Cette suite symphonique en deux parties, pour orchestre et chœurs, évoque déjà, avec ses mélodies claires et ses langueurs chromatiques, le site où plus tard, à l’instigation de Mallarmé, se dessinera le Faune désireux des Nymphes vaines. Mais deux innovations déplurent aux musiciens de l’Institut : l’attribution aux voix d’un rôle instrumental, sans paroles, et le ton de fa dièze majeur. « On n’écrit pas en fa dièze majeur pour l’orchestre », dit le plus célèbre d’entre eux, sans se douter qu’il reprenait à son compte un mot du bon Lecerf de Viéville, épouvanté, en 1705, d’entendre un claveciniste jouer en « fa ut fa dièses tierce majeure »[1]. Cet envoi de Rome, qui date de 1887, ne fut donc pas agréé ; ce n’est qu’en 1904 qu’il a été publié, par les soins de l’auteur du présent ouvrage, dans la Revue musicale, puis acquis par la maison Durand. Telles furent les impressions d’Italie de Claude Debussy.

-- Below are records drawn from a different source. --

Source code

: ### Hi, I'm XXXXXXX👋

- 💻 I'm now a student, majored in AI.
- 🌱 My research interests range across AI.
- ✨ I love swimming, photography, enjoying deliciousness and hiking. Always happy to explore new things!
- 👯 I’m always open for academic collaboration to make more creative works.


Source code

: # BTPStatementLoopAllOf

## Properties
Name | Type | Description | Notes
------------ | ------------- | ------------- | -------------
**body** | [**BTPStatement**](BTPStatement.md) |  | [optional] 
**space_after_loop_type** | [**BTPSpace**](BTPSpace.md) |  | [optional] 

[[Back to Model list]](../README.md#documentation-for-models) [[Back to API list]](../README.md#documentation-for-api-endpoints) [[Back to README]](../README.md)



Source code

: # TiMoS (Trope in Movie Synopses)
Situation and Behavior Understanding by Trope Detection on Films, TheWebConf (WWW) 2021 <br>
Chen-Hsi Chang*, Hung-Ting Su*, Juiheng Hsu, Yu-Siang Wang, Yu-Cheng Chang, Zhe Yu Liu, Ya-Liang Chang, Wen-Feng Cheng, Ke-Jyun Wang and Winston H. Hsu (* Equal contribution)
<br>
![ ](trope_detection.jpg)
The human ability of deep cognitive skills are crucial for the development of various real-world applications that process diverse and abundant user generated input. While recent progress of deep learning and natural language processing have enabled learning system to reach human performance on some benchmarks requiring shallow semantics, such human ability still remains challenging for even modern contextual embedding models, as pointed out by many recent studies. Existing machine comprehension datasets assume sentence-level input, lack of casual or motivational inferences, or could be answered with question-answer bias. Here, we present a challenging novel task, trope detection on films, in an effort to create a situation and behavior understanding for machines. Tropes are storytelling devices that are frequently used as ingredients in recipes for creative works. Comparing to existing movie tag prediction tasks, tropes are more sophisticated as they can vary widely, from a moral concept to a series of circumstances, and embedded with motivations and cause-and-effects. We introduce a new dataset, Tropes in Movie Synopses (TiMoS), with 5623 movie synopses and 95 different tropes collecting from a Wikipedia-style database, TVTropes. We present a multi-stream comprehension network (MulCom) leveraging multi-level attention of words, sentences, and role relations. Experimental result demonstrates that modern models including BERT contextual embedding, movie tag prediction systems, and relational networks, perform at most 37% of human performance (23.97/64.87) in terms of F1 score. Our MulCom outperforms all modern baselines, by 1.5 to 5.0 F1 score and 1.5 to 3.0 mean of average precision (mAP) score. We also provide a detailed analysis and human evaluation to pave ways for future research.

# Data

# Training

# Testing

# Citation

Mais déjà il poursuivait d’autres rêves. La Damoiselle élue, commencée à Rome et terminée à Paris, succède au Printemps. Le poème de Dante-Gabriel Rosetti venait d’être traduit, en 1885, par M. Gabriel Sarrazin, dans ses Poètes modernes de l’Angleterre. Le musicien s’en empara d’enthousiasme. Il y trouvait cette fois l’Italie céleste et nostalgique dont les préraphaélites, renchérissant sur Dante et Fra Angelico, s’étaient faits les poètes, les peintres, les ascètes et aussi les frères prêcheurs. Rossetti fut le tout ensemble : il faut reconnaître en lui le fondateur de cette confrérie où Ruskin et Burne Jones s’illustrèrent. Il soutint de son mieux le prénom lourd de gloire que son père, ancien conservateur du musée de Naples, lui avait infligé. La Damoiselle élue date, à ce que l’on croit, de 1848 : il avait alors dix-huit ans. Elle célèbre, selon le rite de la nouvelle foi, les chastes noces des sens et de l’esprit. C’est ici une vérité que la femme incarne en son corps ; un paradis qui s’ouvre à la beauté ; une innocence que nulle action humaine ne ternit ; un rayonnement de grâce où le péché s’efface et se dissout. De fait, c’est bien un dogme adopté par le christianisme, celui d’une vierge qui enfante ; c’est bien une de ses devises, que tout est pur aux purs ; c’est un de ses tableaux préférés, la fille sans vertu admise à adorer le Sauveur. Les préraphaélites se plurent à prolonger de douces équivoques sur l’amour, que la sévérité des docteurs s’était toujours employée à combattre ; et Renan, à ce compte, est des leurs.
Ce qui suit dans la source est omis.